The trie is a tree with three kinds of node:

define TRIE_START -1  head: the root of a trie parsing forwards from the start
define TRIE_END -2  head: the root of a trie parsing backwards from the end
define TRIE_ANYTHING 10003  choice: match any text here
define TRIE_ANY_GROUP 10001  choice: match any character from this group
define TRIE_NOT_GROUP 10002  choice: match any character not in this group
define TRIE_STOP -3  terminal: here's the outcome
define MAX_TRIE_GROUP_SIZE 26  size of the allowable groups of characters
typedef struct match_trie {
    int match_character;  or one of the special cases above
    inchar32_t group_characters[MAX_TRIE_GROUP_SIZE+1];
    inchar32_t *match_outcome;
    struct match_trie *on_success;
    struct match_trie *next;
} match_trie;

§2. We have just one routine for extending and scanning the trie: it either tries to find whether a text p leads to any outcome in the existing trie, or else forcibly extends the existing trie to ensure that it does.

It might look as if calling Tries::search always returns add_outcome when this is set, but this isn't true: if the trie already contains a node representing how to deal with p, we get whatever outcome is already established.

There are two motions to keep track of: our progress through the text p being scanned, and our progress through the trie which tells us how to scan it.

We scan the text either forwards or backwards, starting with the first or last character and then working through, finishing with a 0 terminator. (This is true even if working backwards: we pretend the character stored before the text began is 0.) i represents the index of our current position in p, and runs either from 0 up to N or from N-1 down to -1, where N is the number of characters in p.

We scan the trie using a pair of pointers. prev is the last node we successfully left, and pos is one we are currently at, which can be either a terminal node or a choice node (in which case it's the head of a linked list of such nodes).
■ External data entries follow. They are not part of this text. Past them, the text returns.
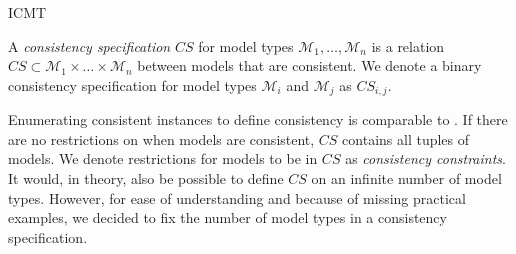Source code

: \begin{copiedFrom}{ICMT}
\begin{definition}
\label{def:consistency_specification}
A \emph{consistency specification} $\mathit{CS}$ for model types $\mathcal{M}_1, \ldots, \mathcal{M}_n$ is a relation $\mathit{CS} \subset \mathcal{M}_1 \times \ldots \times \mathcal{M}_n$ between models that are consistent. 
We denote a binary consistency specification for model types $\mathcal{M}_i$ and $\mathcal{M}_j$ as $\mathit{CS}_{i,j}$.
\end{definition}


Enumerating consistent instances to define consistency is comparable to \cite{stevens2017a}.
If there are no restrictions on when models are consistent, %
$\mathit{CS}$ %
contains all tuples of models.
We denote restrictions for models to be in $\mathit{CS}$ as \emph{consistency constraints}.
It would, in theory, also be possible to define $\mathit{CS}$ on an infinite number of model types. However, for ease of understanding and because of missing practical examples, we decided to fix the number of model types in a consistency specification.


\end{copiedFrom}
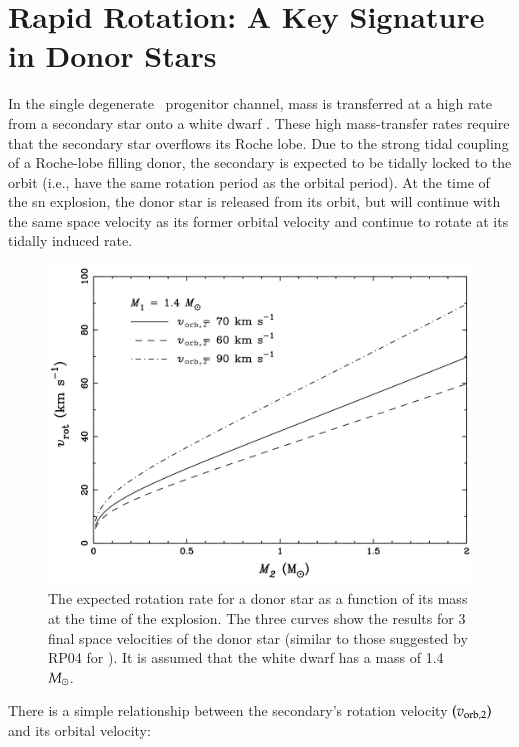 \section{Rapid Rotation: A Key Signature in  Donor Stars}
\label{sec:sn1572_starg_rot}
In the single degenerate \snia\ progenitor channel, mass is transferred
at a high rate from a secondary star onto a white dwarf \citep{Nomoto:1982p451,Nomoto:2007p480}. These high
mass-transfer rates require that the secondary star overflows its
Roche lobe. Due to the strong tidal coupling of a Roche-lobe filling
donor, the secondary is expected to be tidally locked to the orbit
(i.e., have the same rotation period as the orbital period).  At the
time of the \gls*{sn} explosion, the donor star is released from its orbit, but
will continue with the same space velocity as its former orbital
velocity and continue to rotate at its tidally induced rate.

\begin{figure}[tb]
\centering
\includegraphics*[width=\textwidth]{chapter_sn1572_starg/plots/theo_rot_podsi.pdf}
\caption[Expected rotation for Tycho-G]{The expected rotation rate for a donor star as a function of
its mass at the time of the explosion. The three curves show the results for 3 final space
velocities of the donor star (similar to those suggested by RP04 for \starg). It
is assumed that the white dwarf has a mass of 1.4~$\hbox{$M_{\odot}$}$.}
\label{fig:theorot}
\end{figure}

There is a simple relationship between the secondary's rotation
velocity $(v_{\rm orb, 2})$ and its orbital velocity:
define MAX_TRIE_REWIND 10  that should be far, far more rewinding than necessary
inchar32_t *Tries::search(match_trie *T, text_stream *p, inchar32_t *add_outcome) {
    if (T == NULL) internal_error("no trie to search");

    int start, endpoint, delta;
    Look at the root node of the trie, setting up the scan accordingly2.1;

    match_trie *prev = NULL, *pos = T;
    Accept the current node of the trie2.4;

    int rewind_sp = 0;
    int rewind_points[MAX_TRIE_REWIND];
    match_trie *rewind_positions[MAX_TRIE_REWIND];
    match_trie *rewind_prev_positions[MAX_TRIE_REWIND];

    for (int i = start; i != endpoint+delta; i += delta) {
        inchar32_t group[MAX_TRIE_GROUP_SIZE+1];
        int g = 0;  size of group
        inchar32_t c = (i<0)?0:(Str::get_at(p, i));  i.e., zero at the two ends of the text
        if ((c >= 0x20) && (c <= 0x7f)) c = Characters::tolower(c);  normalise it within ASCII
        if (c == 0x20) { c = 0; i = endpoint - delta; }  force any space to be equivalent to the final 0
        if (add_outcome) {
            inchar32_t pairc = 0;
            if (c == '<') pairc = '>';
            if (c == '>') pairc = '<';
            if (pairc) {
                int j;
                for (j = i+delta; j != endpoint; j += delta) {
                    inchar32_t ch = (j<0)?0:(Str::get_at(p, j));
                    if (ch == pairc) break;
                    if (g > MAX_TRIE_GROUP_SIZE) { g = 0; break; }
                    group[g++] = ch;
                }
                group[g] = 0;
                if (g > 0) i = j;
            }
        }
        if (c == '*') endpoint -= delta;

        RewindHere:
        Look through the possible exits from this position and move on if any match2.2;
        if (add_outcome == NULL) {
            if (rewind_sp > 0) {
                i = rewind_points[rewind_sp-1];
                pos = rewind_positions[rewind_sp-1];
                prev = rewind_prev_positions[rewind_sp-1];
                rewind_sp--;
                goto RewindHere;
            }
            return NULL;  failure!
        }
        We have run out of trie and must create a new exit to continue2.3;
    }
    if ((pos) && (pos->match_character == TRIE_ANYTHING)) Accept the current node of the trie2.4;
    if ((pos) && (pos->match_outcome)) return pos->match_outcome;  success!
    if (add_outcome == NULL) return NULL;  failure!

    if (pos == NULL)
        We failed by running out of trie, so we must add a terminal node to make this string acceptable2.5
    else
        We failed by finishing at a non-terminal node, so we must add an outcome2.6;
}

§2.1. Look at the root node of the trie, setting up the scan accordingly2.1 =

    start = 0; endpoint = Str::len(p); delta = 1;
    if (T->match_character == TRIE_END) { start = Str::len(p)-1; endpoint = -1; delta = -1; }

§2.2. In general trie searches can be made more efficient if the trie is shuffled so that the most recently matched exit in the list if moved to the top, as this tends to make commonly used exits migrate upwards and rarities downwards. But we aren't going to search these tries anything like intensively enough to make it worth the trouble.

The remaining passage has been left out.